Fig 5. Co-localization analysis of Slc26a1, Slc26a6, Slc26a7 with Ae2, Lamp1 and Cftr.

(A-B) Co-localization of Slc26a1 with Ae2 and Lamp1 in maturation-stage ameloblasts by confocal microscopy at 63x magnification. The signals of Slc26a1 were mainly seen on the apical membrane of maturation-stage ameloblasts (Panels A and B; Green). In contrast, Ae2 was localized to the basolateral membrane (Panel A; Red) and the basal pole (Panel C; Red), while Lamp1 showed a cytoplasmic and/or peri-nuclear distribution pattern in ameloblasts (Panel B; Red).
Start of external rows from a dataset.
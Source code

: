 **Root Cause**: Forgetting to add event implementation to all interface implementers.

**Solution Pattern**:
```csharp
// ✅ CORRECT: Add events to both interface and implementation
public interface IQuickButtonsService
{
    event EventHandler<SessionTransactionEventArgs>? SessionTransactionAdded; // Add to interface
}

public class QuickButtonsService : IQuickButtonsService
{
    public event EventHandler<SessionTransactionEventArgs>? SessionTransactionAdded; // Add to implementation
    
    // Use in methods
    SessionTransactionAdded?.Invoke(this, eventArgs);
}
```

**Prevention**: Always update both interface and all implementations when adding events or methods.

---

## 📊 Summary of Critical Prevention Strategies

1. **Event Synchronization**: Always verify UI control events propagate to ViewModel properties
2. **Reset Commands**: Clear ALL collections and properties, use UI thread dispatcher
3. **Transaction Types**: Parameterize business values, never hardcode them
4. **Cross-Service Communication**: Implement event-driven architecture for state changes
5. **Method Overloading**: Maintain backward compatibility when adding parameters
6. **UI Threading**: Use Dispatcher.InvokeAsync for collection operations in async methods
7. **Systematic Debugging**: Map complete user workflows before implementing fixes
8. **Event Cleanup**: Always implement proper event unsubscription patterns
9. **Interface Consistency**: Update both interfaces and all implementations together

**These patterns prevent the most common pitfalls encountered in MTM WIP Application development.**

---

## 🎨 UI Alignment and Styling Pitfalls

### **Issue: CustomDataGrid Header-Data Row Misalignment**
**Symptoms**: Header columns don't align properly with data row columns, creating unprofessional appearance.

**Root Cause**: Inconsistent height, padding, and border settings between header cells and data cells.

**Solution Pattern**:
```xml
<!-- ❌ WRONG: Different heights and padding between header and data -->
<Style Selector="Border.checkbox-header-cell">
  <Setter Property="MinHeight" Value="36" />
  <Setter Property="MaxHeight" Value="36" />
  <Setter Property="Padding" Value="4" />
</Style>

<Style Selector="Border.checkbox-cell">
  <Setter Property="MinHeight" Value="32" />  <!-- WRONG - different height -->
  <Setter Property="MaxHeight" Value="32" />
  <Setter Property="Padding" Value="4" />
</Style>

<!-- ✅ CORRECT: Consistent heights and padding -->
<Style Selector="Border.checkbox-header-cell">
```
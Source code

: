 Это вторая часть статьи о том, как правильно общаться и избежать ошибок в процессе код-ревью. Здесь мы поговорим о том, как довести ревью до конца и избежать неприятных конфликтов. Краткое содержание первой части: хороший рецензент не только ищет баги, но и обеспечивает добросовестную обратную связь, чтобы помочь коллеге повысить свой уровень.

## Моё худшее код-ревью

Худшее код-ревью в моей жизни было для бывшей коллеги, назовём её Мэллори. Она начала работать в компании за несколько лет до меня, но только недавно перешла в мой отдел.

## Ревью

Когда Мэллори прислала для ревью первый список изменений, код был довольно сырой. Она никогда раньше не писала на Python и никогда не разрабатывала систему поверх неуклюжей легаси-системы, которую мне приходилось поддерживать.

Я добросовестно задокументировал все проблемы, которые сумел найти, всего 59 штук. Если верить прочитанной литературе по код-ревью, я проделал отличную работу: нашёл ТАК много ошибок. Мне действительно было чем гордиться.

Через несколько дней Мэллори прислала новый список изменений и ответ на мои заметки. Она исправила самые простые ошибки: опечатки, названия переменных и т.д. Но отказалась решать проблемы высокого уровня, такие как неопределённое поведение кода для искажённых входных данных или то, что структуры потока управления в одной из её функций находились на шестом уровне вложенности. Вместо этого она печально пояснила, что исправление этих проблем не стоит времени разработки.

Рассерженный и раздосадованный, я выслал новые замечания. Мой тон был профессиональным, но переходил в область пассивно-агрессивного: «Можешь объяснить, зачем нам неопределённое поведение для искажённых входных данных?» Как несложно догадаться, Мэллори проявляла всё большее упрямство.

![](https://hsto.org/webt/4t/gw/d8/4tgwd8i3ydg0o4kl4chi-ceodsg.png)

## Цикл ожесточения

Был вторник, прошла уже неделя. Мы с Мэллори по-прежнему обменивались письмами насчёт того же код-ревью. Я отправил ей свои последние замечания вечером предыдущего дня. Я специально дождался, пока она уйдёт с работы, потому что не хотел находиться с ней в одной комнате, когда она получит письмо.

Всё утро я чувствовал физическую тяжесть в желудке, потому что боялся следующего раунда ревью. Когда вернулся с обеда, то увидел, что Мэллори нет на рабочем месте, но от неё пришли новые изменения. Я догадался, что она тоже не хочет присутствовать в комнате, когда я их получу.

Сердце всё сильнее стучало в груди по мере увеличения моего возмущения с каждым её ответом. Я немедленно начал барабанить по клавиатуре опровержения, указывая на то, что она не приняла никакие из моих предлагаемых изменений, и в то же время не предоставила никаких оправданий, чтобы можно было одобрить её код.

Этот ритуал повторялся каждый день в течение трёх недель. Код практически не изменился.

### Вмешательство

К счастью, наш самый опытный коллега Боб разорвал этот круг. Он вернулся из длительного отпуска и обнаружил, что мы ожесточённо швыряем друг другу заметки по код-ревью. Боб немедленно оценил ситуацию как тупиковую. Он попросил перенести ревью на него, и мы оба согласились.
The sections were stained with DAPI to highlight the nuclei (Panels A and B; Blue). (C-D) Co-localization of Slc26a6 with Ae2 and Lamp1 in maturation-stage ameloblasts. Slc26a6 exhibited a similar expression pattern to that of Slc26a1—on the apical membrane of maturation-stage ameloblasts (Panels C and D; Green). The fluorescence signals of Ae2 (Panel C; Red) and Lamp1 (Panel D; Red) were used as references. The sections were stained with DAPI to highlight the nuclei (Panels C and D; Blue). (E-G) Co-localization of Slc26a7 with Ae2, Lamp1 and Cftr in maturation-stage ameloblasts. The expression of Slc26a7 was found both on the apical membrane and within the cytoplasmic region (Panels E-G; Green). The fluorescence signals of Slc26a7 partially overlapped with those of Lamp1 (Panel F; Red) and Cftr (Panel G; Red), rather than Ae2 (Panel E; Red). The sections were stained with DAPI to highlight the nuclei (Panels E-G; Blue). The images were collected under confocal microscopy (63x magnification). Scale bar shown in Panel G (10μm).